L’écologie dogmatique continue sa percée. Deux actualités en témoignent. D’abord la parution, le 23 mai, d’un rapport de la Cour des comptes relatif aux soutiens publics dont ont bénéficié les éleveurs de bovins entre 2015 et 2022 et qui recommande « une réduction importante du cheptel » en raison du « bilan climatique défavorable » dû aux émissions de méthane de ces animaux ; ensuite, le tweet enthousiaste de Bruno Le Maire, le 17 mai, au terme de l’inauguration d’une usine de ‘‘viande végétale’’ dans le Loiret : « Le saviez-vous ? 100 g de protéines végétales génèrent de 60 à 90 % de gaz à effet de serre en moins que 100 g de protéines animales ». Dans l’un et l’autre cas, une seule logique : la consommation de viande est néfaste à la planète ; tout ce qui permet de l’enrayer est donc bon pour celle-ci.

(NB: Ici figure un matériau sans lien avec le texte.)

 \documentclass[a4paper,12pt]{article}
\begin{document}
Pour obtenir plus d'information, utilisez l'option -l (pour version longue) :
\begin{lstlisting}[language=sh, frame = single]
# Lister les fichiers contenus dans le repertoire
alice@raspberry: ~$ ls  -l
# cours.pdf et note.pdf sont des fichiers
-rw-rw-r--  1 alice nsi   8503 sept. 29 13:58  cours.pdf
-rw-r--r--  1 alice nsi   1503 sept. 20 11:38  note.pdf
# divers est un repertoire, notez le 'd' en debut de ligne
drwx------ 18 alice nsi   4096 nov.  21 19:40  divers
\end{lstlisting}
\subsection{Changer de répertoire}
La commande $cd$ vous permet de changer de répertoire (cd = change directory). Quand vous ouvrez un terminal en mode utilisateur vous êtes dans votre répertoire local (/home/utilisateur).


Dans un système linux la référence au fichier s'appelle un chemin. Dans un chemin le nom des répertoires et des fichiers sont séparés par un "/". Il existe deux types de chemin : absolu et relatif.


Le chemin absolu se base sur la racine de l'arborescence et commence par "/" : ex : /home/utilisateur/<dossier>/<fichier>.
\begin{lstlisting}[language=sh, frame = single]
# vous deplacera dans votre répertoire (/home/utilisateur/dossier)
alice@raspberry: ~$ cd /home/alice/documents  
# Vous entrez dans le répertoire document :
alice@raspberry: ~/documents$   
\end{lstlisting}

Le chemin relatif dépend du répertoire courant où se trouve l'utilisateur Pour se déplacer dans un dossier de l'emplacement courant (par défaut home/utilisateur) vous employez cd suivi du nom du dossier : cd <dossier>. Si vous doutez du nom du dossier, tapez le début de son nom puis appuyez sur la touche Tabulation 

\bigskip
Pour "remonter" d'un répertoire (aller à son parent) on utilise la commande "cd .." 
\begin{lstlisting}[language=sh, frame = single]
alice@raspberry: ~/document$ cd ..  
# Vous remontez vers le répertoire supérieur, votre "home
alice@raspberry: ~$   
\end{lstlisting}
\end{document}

Questions : bois mort de l’humanité, les éleveurs seront-ils bientôt sacrifiés sur l’autel de la décarbonation ? Terrifiés à l’idée d’être exclus du sens de l’Histoire et du Progrès, certains de nos dirigeants ne favorisent-ils pas, ainsi, l’avènement de bouleversements anthropologiques inédits, qui passeront par la redéfinition intégrale de notre rapport aux animaux de rente, aux paysages qu’ils contribuent à modeler et aux corps – les nôtres – qu’ils contribuent à nourrir ?

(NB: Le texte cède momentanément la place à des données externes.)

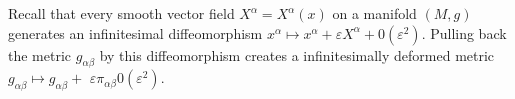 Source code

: \documentclass[preview]{standalone}
\begin{document}
\begin{center}
\begin{justify}Recall that every smooth vector field $X^{\alpha}=X^{\alpha}(x)$ on a manifold $(M, g)$ generates an infinitesimal diffeomorphism $x^{\alpha} \mapsto x^{\alpha}+\varepsilon X^{\alpha}+0\left(\varepsilon^{2}\right)$. Pulling back the metric $g_{\alpha \beta}$ by this diffeomorphism creates a infinitesimally deformed metric $g_{\alpha \beta} \mapsto g_{\alpha \beta}+$ $\varepsilon \pi_{\alpha \beta}0\left(\varepsilon^{2}\right)$.\end{justify}
\end{center}
\end{document}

Ce faisant, n’ouvrent-ils pas la voie au marché colossal de la nourriture de laboratoire – en particulier de la viande cellulaire –, pour le plus grand bonheur des véganes et antispécistes ? Faisons donc comme si rien n’avait existé – ni agriculture, ni aménagement du territoire grâce à celle-ci, ni paysans… depuis mille ans ! Les paysans ont forgé la France. Bien sûr, celui de l’an mil n’existe presque plus : c’est un exploitant agricole. Cela nous autorise-t-il à le balayer d’un trait de plume, comme si notre histoire était obscène ? Avec l’assentiment d’élites, l’éleveur est désormais menacé dans sa raison d’être : il devient gênant. Si de telles perspectives devaient se préciser, quid de notre ‘‘souveraineté alimentaire’’ ? Quid de l’état de nos espaces naturels, si marqués par l’élevage ? Les sages de la rue Cambon, comme notre ministre de l’Économie, seraient peut-être bien inspirés de revenir à plus de prudence…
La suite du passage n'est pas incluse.